Exercise details: All pictures should be dropped, and only the lines from the top of the entries below through the line containing "of the candidates'" repeated exactly, both ends included.

Records shown:
· · · · ·

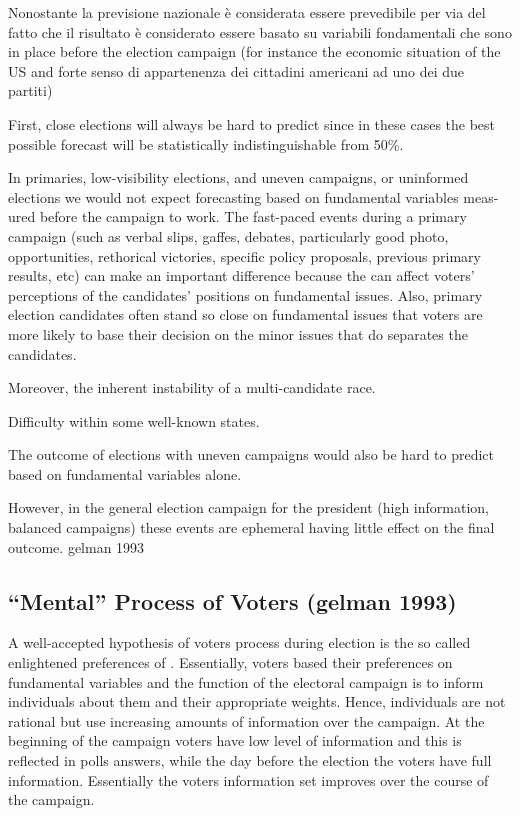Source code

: \documentclass[
  12pt]{article}
\begin{document}
Nonostante la previsione nazionale è considerata essere prevedibile per
via del fatto che il risultato è considerato essere basato su variabili
fondamentali che sono in place before the election campaign (for
instance the economic situation of the US and forte senso di
appartenenza dei cittadini americani ad uno dei due partiti)

First, close elections will always be hard to predict since in these
cases the best possible forecast will be statistically indistinguishable
from 50\%.

In primaries, low-visibility elections, and uneven campaigns, or
uninformed elections we would not expect forecasting based on
fundamental variables meas- ured before the campaign to work. The
fast-paced events during a primary campaign (such as verbal slips,
gaffes, debates, particularly good photo, opportunities, rethorical
victories, specific policy proposals, previous primary results, etc) can
make an important difference because the can affect voters' perceptions
of the candidates' positions on fundamental issues. Also, primary
election candidates often stand so close on fundamental issues that
voters are more likely to base their decision on the minor issues that
do separates the candidates.

Moreover, the inherent instability of a multi-candidate race.

Difficulty within some well-known states.

The outcome of elections with uneven campaigns would also be hard to
predict based on fundamental variables alone.

However, in the general election campaign for the president (high
information, balanced campaigns) these events are ephemeral having
little effect on the final outcome. gelman 1993

\hypertarget{mental-process-of-voters-gelman-1993}{%
\subsection{``Mental'' Process of Voters (gelman
1993)}\label{mental-process-of-voters-gelman-1993}}

A well-accepted hypothesis of voters process during election is the so
called enlightened preferences of \citet{gelman1993}. Essentially,
voters based their preferences on fundamental variables and the function
of the electoral campaign is to inform individuals about them and their
appropriate weights. Hence, individuals are not rational but use
increasing amounts of information over the campaign. At the beginning of
the campaign voters have low level of information and this is reflected
in polls answers, while the day before the election the voters have full
information. Essentially the voters information set improves over the
course of the campaign.
\end{document}

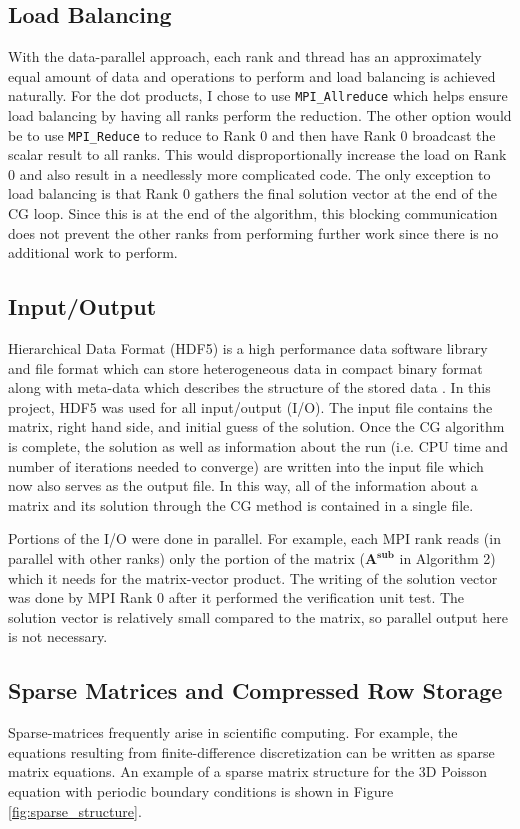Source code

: \documentclass{article}
\begin{document}
\subsection{Load Balancing}
With the data-parallel approach, each rank and thread has an approximately equal amount of data and operations to perform and load balancing is achieved naturally. For the dot products, I chose to use \texttt{MPI\_Allreduce} which helps ensure load balancing by having all ranks perform the reduction. The other option would be to use \texttt{MPI\_Reduce} to reduce to Rank 0 and then have Rank 0 broadcast the scalar result to all ranks. This would disproportionally increase the load on Rank 0 and also result in a needlessly more complicated code. The only exception to load balancing is that Rank 0 gathers the final solution vector at the end of the CG loop. Since this is at the end of the algorithm, this blocking communication does not prevent the other ranks from performing further work since there is no additional work to perform. 

\subsection{Input/Output}
Hierarchical Data Format (HDF5) is a high performance data software library and file format which can store heterogeneous data in compact binary format along with meta-data which describes the structure of the stored data \cite{hdf5}. In this project, HDF5 was used for all input/output (I/O). The input file contains the matrix, right hand side, and initial guess of the solution. Once the CG algorithm is complete, the solution as well as information about the run (i.e. CPU time and number of iterations needed to converge) are written into the input file which now also serves as the output file. In this way, all of the information about a matrix and its solution through the CG method is contained in a single file. 

Portions of the I/O were done in parallel. For example, each MPI rank reads (in parallel with other ranks) only the portion of the matrix ($\mathbf{A^{sub}}$ in Algorithm 2) which it needs for the matrix-vector product. The writing of the solution vector was done by MPI Rank 0 after it performed the verification unit test. The solution vector is relatively small compared to the matrix, so parallel output here is not necessary.


\subsection{Sparse Matrices and Compressed Row Storage}
Sparse-matrices frequently arise in scientific computing. For example, the equations resulting from finite-difference discretization can be written as sparse matrix equations. An example of a sparse matrix structure for the 3D Poisson equation with periodic boundary conditions is shown in Figure \ref{fig:sparse_structure}.
\end{document}

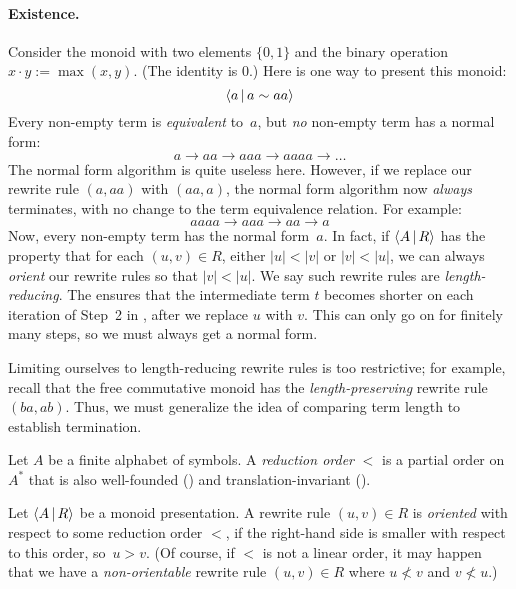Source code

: \documentclass[../generics]{subfiles}
\begin{document}
\paragraph{Existence.} Consider the monoid with two elements $\{0,1\}$ and the binary operation $x\cdot y:=\max(x,y)$. (The identity is 0.) Here is one way to present this monoid:
\[ \langle a\,|\,a\sim aa\rangle \]
Every non-empty term is \emph{equivalent} to~$a$, but \emph{no} non-empty term has a normal form:
\[ a \rightarrow aa \rightarrow aaa \rightarrow aaaa \rightarrow \ldots \]
The normal form algorithm is quite useless here. However, if we replace our rewrite rule $(a, aa)$ with $(aa, a)$, the normal form algorithm now \emph{always} terminates, with no change to the term equivalence relation. For example:
\[ aaaa \rightarrow aaa \rightarrow aa \rightarrow a \]
Now, every non-empty term has the normal form~$a$. In fact, if $\langle A\,|\,R\rangle$ has the property that for each $(u,v)\in R$, either $|u|<|v|$ or $|v|<|u|$, we can always \emph{orient} our rewrite rules so that $|v|<|u|$. We say such rewrite rules are \emph{length-reducing}. The ensures that the intermediate term $t$ becomes shorter on each iteration of Step~2 in , after we replace $u$ with $v$. This can only go on for finitely many steps, so we must always get a normal form.

Limiting ourselves to length-reducing rewrite rules is too restrictive; for example, recall that the free commutative monoid has the \emph{length-preserving} rewrite rule $(ba, ab)$. Thus, we must generalize the idea of comparing term length to establish termination.

\begin{definition}\label{reduction order def}
Let $A$ be a finite alphabet of symbols. A \emph{reduction order} $<$ is a partial order on $A^*$ that is also well-founded () and translation-invariant ().
\end{definition}

\begin{definition}
Let $\langle A\,|\,R\rangle$ be a monoid presentation. A rewrite rule $(u,v)\in R$ is \emph{oriented} with respect to some reduction order $<$, if the right-hand side is smaller with respect to this order, so~$u>v$. (Of course, if $<$ is not a linear order, it may happen that we have a \emph{non-orientable} rewrite rule $(u,v)\in R$ where $u\not< v$ and $v\not< u$.)
\end{definition}
\end{document}
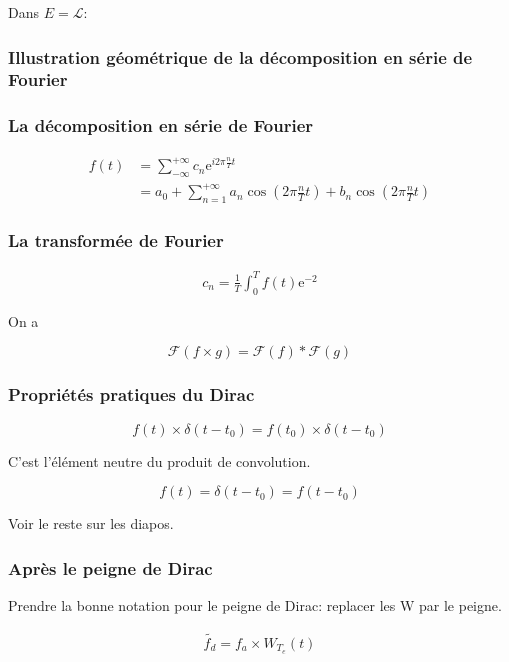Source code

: \documentclass[a4paper,11pt]{article}
\newcommand{\e}{\mathrm{e}}
\begin{document}
Dans $E = \mathcal{L}$:

\subsubsection{Illustration géométrique de la décomposition en série de Fourier}

\subsubsection{La décomposition en série de Fourier}

\begin{align*}
  f(t) &= \sum^{+ \infty}_{- \infty} c_n \e ^{i 2 \pi \frac{n}{T} t}\\
       &= a_0 + \sum^{+ \infty}_{n = 1} a_n \cos(2 \pi \frac{n}{T} t) + b_n \cos(2 \pi \frac{n}{T} t)
\end{align*}

\subsubsection{La transformée de Fourier}

\begin{align*}
  c_n = \frac{1}{T} \int_0^T f(t) \e ^{-2}
\end{align*}

On a

$$ \mathcal{F}(f \times g) = \mathcal{F}(f) * \mathcal{F}(g) $$

\subsubsection{Propriétés pratiques du Dirac}

$$f(t) \times \delta(t - t_0) = f(t_0) \times \delta (t - t_0) $$

C'est l'élément neutre du produit de convolution.

$$ f(t) = \delta (t - t_0) = f(t - t_0) $$

Voir le reste sur les diapos.

\subsubsection{Après le peigne de Dirac}

Prendre la bonne notation pour le peigne de Dirac: replacer les W par le peigne.

\begin{align*}
  \tilde{f_d} = f_a \times W_{T_e} (t)
\end{align*}
\end{document}
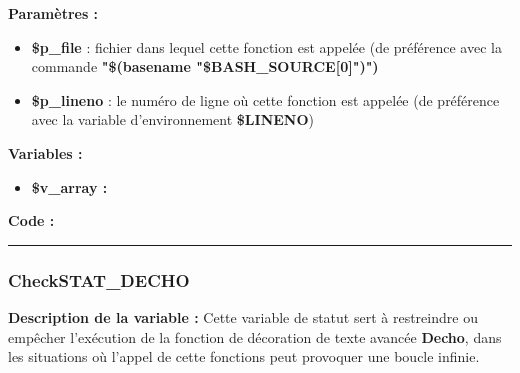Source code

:\documentclass[a4paper,10pt]{article}
\begin{document}
\begin{justify}
    \textbf{Paramètres :}

    \begin{itemize}
        \item \color{orange}\textbf{\$p\_file}\color{white} : fichier dans lequel cette fonction est appelée (de préférence avec la commande \textbf{\textbf{"\$(\color{gray}basename \color{white}"\color{orange}\$BASH\_SOURCE[0]\color{white}")")}}\\

        \item \color{orange}\textbf{\$p\_lineno}\color{white} : le numéro de ligne où cette fonction est appelée (de préférence avec la variable d'environnement \textbf{\color{orange}\$LINENO})\\
    \end{itemize}
\end{justify}

\begin{justify}
    \textbf{Variables :}

    \begin{itemize}
        \item \textbf{\color{orange}\$v\_array\color{white} :} \\[1\baselineskip]
    \end{itemize}
\end{justify}

\textbf{Code :}



\color{blue}\par\noindent\rule{\textwidth}{0.4pt}\color{white}

\color{blue}
\subsubsection{CheckSTAT\_DECHO}\color{white}

\begin{justify}
    \textbf{Description de la variable :}
    Cette variable de statut sert à restreindre ou empêcher l'exécution de la fonction de décoration de texte avancée \textbf{\color{mauve}Decho}, dans les situations où l'appel de cette fonctions peut provoquer une boucle infinie.
\end{justify}
\end{document}
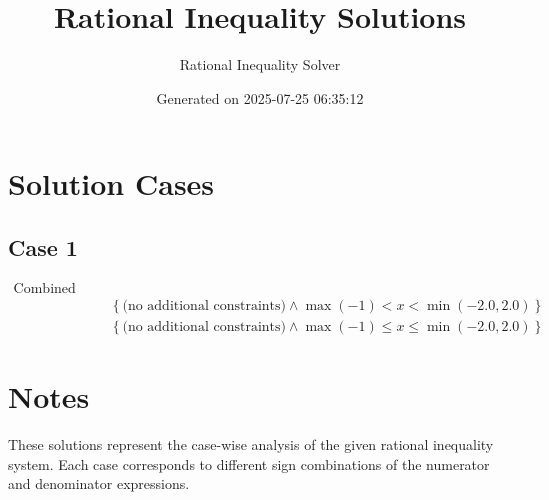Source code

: \documentclass{article}
\title{Rational Inequality Solutions}
\author{Rational Inequality Solver}
\date{Generated on 2025-07-25 06:35:12}
\begin{document}
\maketitle

\section{Solution Cases}

\subsection{Case 1}

\begin{align}
\text{Combined Cases} \\
& \left\{\text{(no additional constraints)} \wedge \max\left(-1\right) < x < \min\left(-2.0, 2.0\right)\right\} \\
& \left\{\text{(no additional constraints)} \wedge \max\left(-1\right) \le x \le \min\left(-2.0, 2.0\right)\right\}
\end{align}


\section{Notes}

These solutions represent the case-wise analysis of the given rational inequality system. Each case corresponds to different sign combinations of the numerator and denominator expressions.
\end{document}
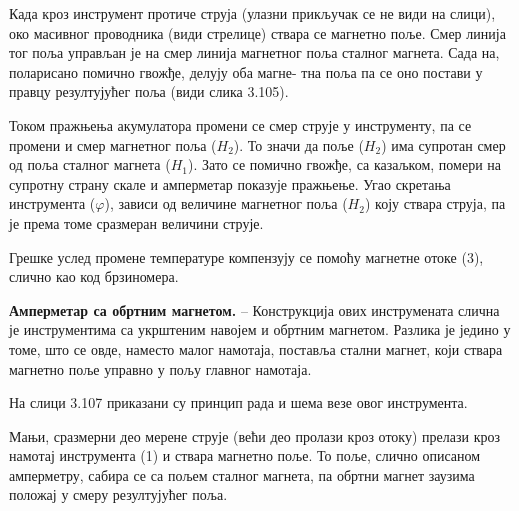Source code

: \documentclass[12pt,a4paper]{report}
\begin{document}
Када кроз инструмент протиче струја (улазни прикључак се не види на слици), око масивног проводника (види стрелице) ствара се магнетно поље. Смер линија тог поља управљан је на смер линија магнетног поља сталног магнета. Сада на, поларисано помично гвожђе, делују оба магне-%
тна поља па се оно постави у правцу резултујућег поља (види слика 3.105).

Током пражњења акумулатора промени се смер струје у инструменту, па се промени и смер магнетног поља ($H_2$). То значи да поље ($H_2$) има супротан смер од поља сталног магнета ($H_1$). Зато се помично гвожђе, са казаљком, помери на супротну страну скале и амперметар показује пражњење. Угао скретања инструмента ($\varphi$), зависи од величине магнетног поља ($H_2$) коју ствара струја, па је према томе сразмеран величини струје.

Грешке услед промене температуре компензују се помоћу магнетне отоке (3), слично као код брзиномера.

\textbf{Амперметар са обртним магнетом.} – Конструкција ових инструмената слична је инструментима са укрштеним навојем и обртним магнетом. Разлика је једино у томе, што се овде, наместо малог намотаја, поставља стални магнет, који ствара магнетно поље управно у пољу главног намотаја.

На слици 3.107 приказани су принцип рада и шема везе овог инструмента.


Мањи, сразмерни део мерене струје (већи део пролази кроз отоку) прелази кроз намотај инструмента (1) и ствара магнетно поље. То поље, слично описаном амперметру, сабира се са пољем сталног магнета, па обртни магнет заузима положај у смеру резултујућег поља.
\end{document}
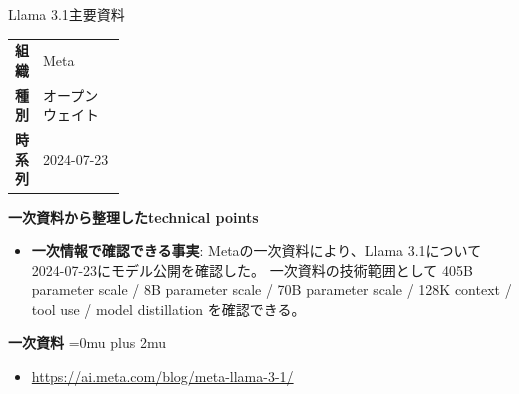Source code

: \begin{technicalnote}{Llama 3.1}{主要資料}
\begingroup
\begin{tabularx}{\linewidth}{@{}>{\bfseries}p{0.22\linewidth}X@{}}
組織 & Meta \\
種別 & オープンウェイト \\
時系列 & 2024-07-23 \\
\end{tabularx}
\smallskip
{\bfseries 一次資料から整理したtechnical points}
\begin{itemize}[leftmargin=1.5em,itemsep=0.35em]
\item \textbf{一次情報で確認できる事実}: Metaの一次資料により、Llama 3.1について2024-07-23にモデル公開を確認した。 一次資料の技術範囲として 405B parameter scale / 8B parameter scale / 70B parameter scale / 128K context / tool use / model distillation を確認できる。
\end{itemize}
\begin{minipage}{\linewidth}
\begin{samepage}
{\bfseries 一次資料}
\begingroup\sloppy
\Urlmuskip=0mu plus 2mu\relax
\begin{itemize}[leftmargin=1.5em,itemsep=0.25em]
\item {\scriptsize\url{https://ai.meta.com/blog/meta-llama-3-1/}}
\end{itemize}
\endgroup
\end{samepage}
\end{minipage}
\endgroup
\end{technicalnote}
\medskip

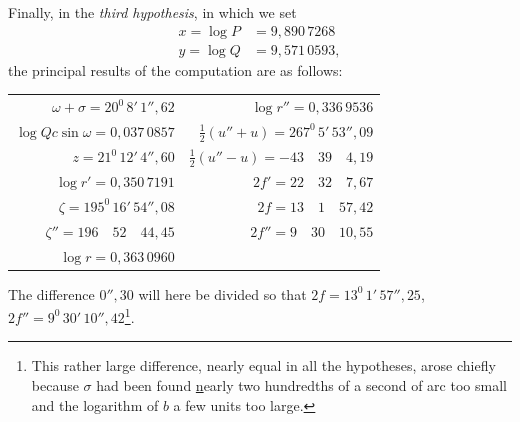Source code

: Finally, in the \textit{third hypothesis}, in which we set
\[
\begin{aligned}
x=\log P&=9{,}890\,7268\\
y=\log Q&=9{,}571\,0593,
\end{aligned}
\]
\noindent the principal results of the computation are as follows:
\begin{center}\begingroup\footnotesize\setlength{\tabcolsep}{6pt}\renewcommand{\arraystretch}{1.3}
\begin{tabular}{r|r}
$\omega+\sigma=20^0\,8'\,1''{,}62$ & $\log r''=0{,}336\,9536$\\
$\log Qc\sin\omega=0{,}037\,0857$ & $\tfrac12(u''+u)=267^0\,5'\,53''{,}09$\\
$z=21^0\,12'\,4''{,}60$ & $\tfrac12(u''-u)=-43\quad39\quad4{,}19$\\
$\log r'=0{,}350\,7191$ & $2f'=22\quad32\quad7{,}67$\\
$\zeta=195^0\,16'\,54''{,}08$ & $2f=13\quad1\quad57{,}42$\\
$\zeta''=196\quad52\quad44{,}45$ & $2f''=9\quad30\quad10{,}55$\\
$\log r=0{,}363\,0960$ &
\end{tabular}\endgroup\end{center}
\noindent{}The difference $0''{,}30$ will here be divided so that $2f=13^0\,1'\,57''{,}25$, $2f''=9^0\,30'\,10''{,}42$\footnote{This rather large difference, nearly equal in all the hypotheses, arose chiefly because $\sigma$ had been found \underline{n}early two hundredths of a second of arc too small and the logarithm of $b$ a few units too large.}.

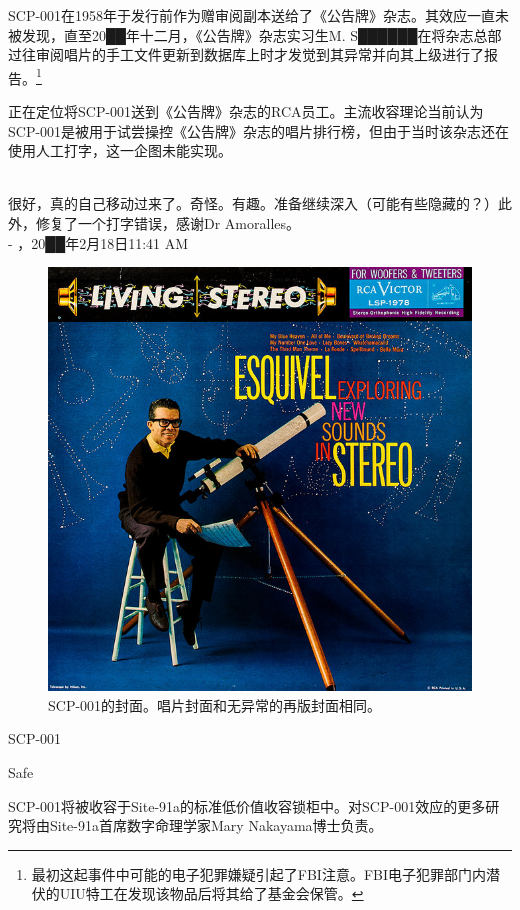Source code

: SCP-001在1958年于发行前作为赠审阅副本送给了《公告牌》杂志。其效应一直未被发现，直至20██年十二月，《公告牌》杂志实习生M. S██████在将杂志总部过往审阅唱片的手工文件更新到数据库上时才发觉到其异常并向其上级进行了报告。\footnote{最初这起事件中可能的电子犯罪嫌疑引起了FBI注意。FBI电子犯罪部门内潜伏的UIU特工在发现该物品后将其给了基金会保管。\label{footnote 3}}

正在定位将SCP-001送到《公告牌》杂志的RCA员工。主流收容理论当前认为SCP-001是被用于试尝操控《公告牌》杂志的唱片排行榜，但由于当时该杂志还在使用人工打字，这一企图未能实现。


\newpage



\begin{scpbox}
 \\
很好，真的自己移动过来了。奇怪。有趣。准备继续深入（可能有些隐藏的？）此外，修复了一个打字错误，感谢Dr Amoralles。 \\
- ，20██年2月18日11:41 AM
\end{scpbox}

\begin{figure}[H]
	\centering
	\includegraphics[width=0.5\linewidth]{images/SCP.001.a.record.2.jpg}
	\caption*{SCP-001的封面。唱片封面和无异常的再版封面相同。}
\end{figure}

SCP-001

Safe

SCP-001将被收容于Site-91a的标准低价值收容锁柜中。对SCP-001效应的更多研究将由Site-91a首席数字命理学家Mary Nakayama博士负责。

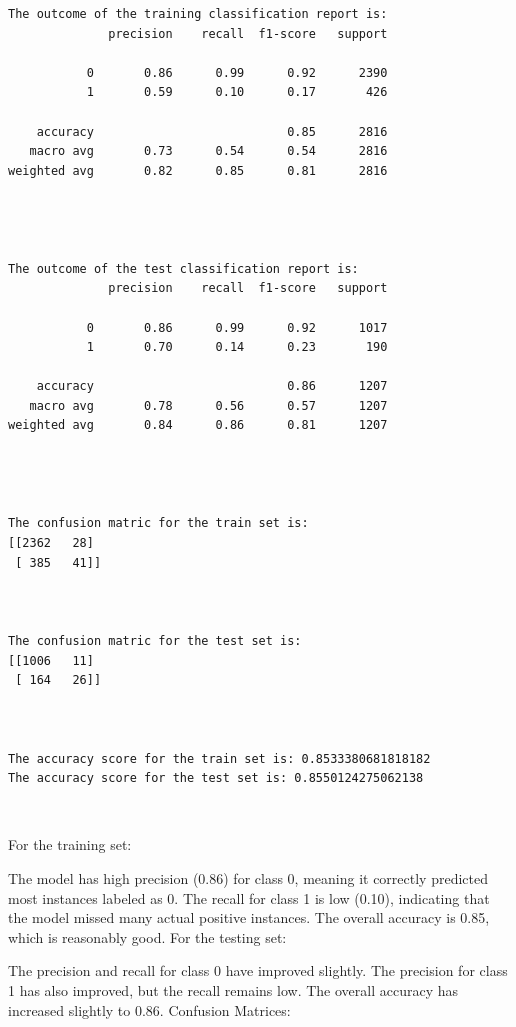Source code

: \documentclass[11pt]{article}
\begin{document}
    \begin{Verbatim}[commandchars=\\\{\}]
The outcome of the training classification report is:
              precision    recall  f1-score   support

           0       0.86      0.99      0.92      2390
           1       0.59      0.10      0.17       426

    accuracy                           0.85      2816
   macro avg       0.73      0.54      0.54      2816
weighted avg       0.82      0.85      0.81      2816




The outcome of the test classification report is:
              precision    recall  f1-score   support

           0       0.86      0.99      0.92      1017
           1       0.70      0.14      0.23       190

    accuracy                           0.86      1207
   macro avg       0.78      0.56      0.57      1207
weighted avg       0.84      0.86      0.81      1207




The confusion matric for the train set is:
[[2362   28]
 [ 385   41]]



The confusion matric for the test set is:
[[1006   11]
 [ 164   26]]



The accuracy score for the train set is: 0.8533380681818182
The accuracy score for the test set is: 0.8550124275062138
    \end{Verbatim}

    \begin{center}
    \end{center}
    { \hspace*{\fill} \\}
    
    For the training set:

The model has high precision (0.86) for class 0, meaning it correctly
predicted most instances labeled as 0. The recall for class 1 is low
(0.10), indicating that the model missed many actual positive instances.
The overall accuracy is 0.85, which is reasonably good. For the testing
set:

The precision and recall for class 0 have improved slightly. The
precision for class 1 has also improved, but the recall remains low. The
overall accuracy has increased slightly to 0.86. Confusion Matrices:
\end{document}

· · · · ·

Worked solution:
Source code

: \documentclass[
  12pt]{article}
\begin{document}
Nonostante la previsione nazionale è considerata essere prevedibile per
via del fatto che il risultato è considerato essere basato su variabili
fondamentali che sono in place before the election campaign (for
instance the economic situation of the US and forte senso di
appartenenza dei cittadini americani ad uno dei due partiti)

First, close elections will always be hard to predict since in these
cases the best possible forecast will be statistically indistinguishable
from 50\%.

In primaries, low-visibility elections, and uneven campaigns, or
uninformed elections we would not expect forecasting based on
fundamental variables meas- ured before the campaign to work. The
fast-paced events during a primary campaign (such as verbal slips,
gaffes, debates, particularly good photo, opportunities, rethorical
victories, specific policy proposals, previous primary results, etc) can
make an important difference because the can affect voters' perceptions
of the candidates' positions on fundamental issues. Also, primary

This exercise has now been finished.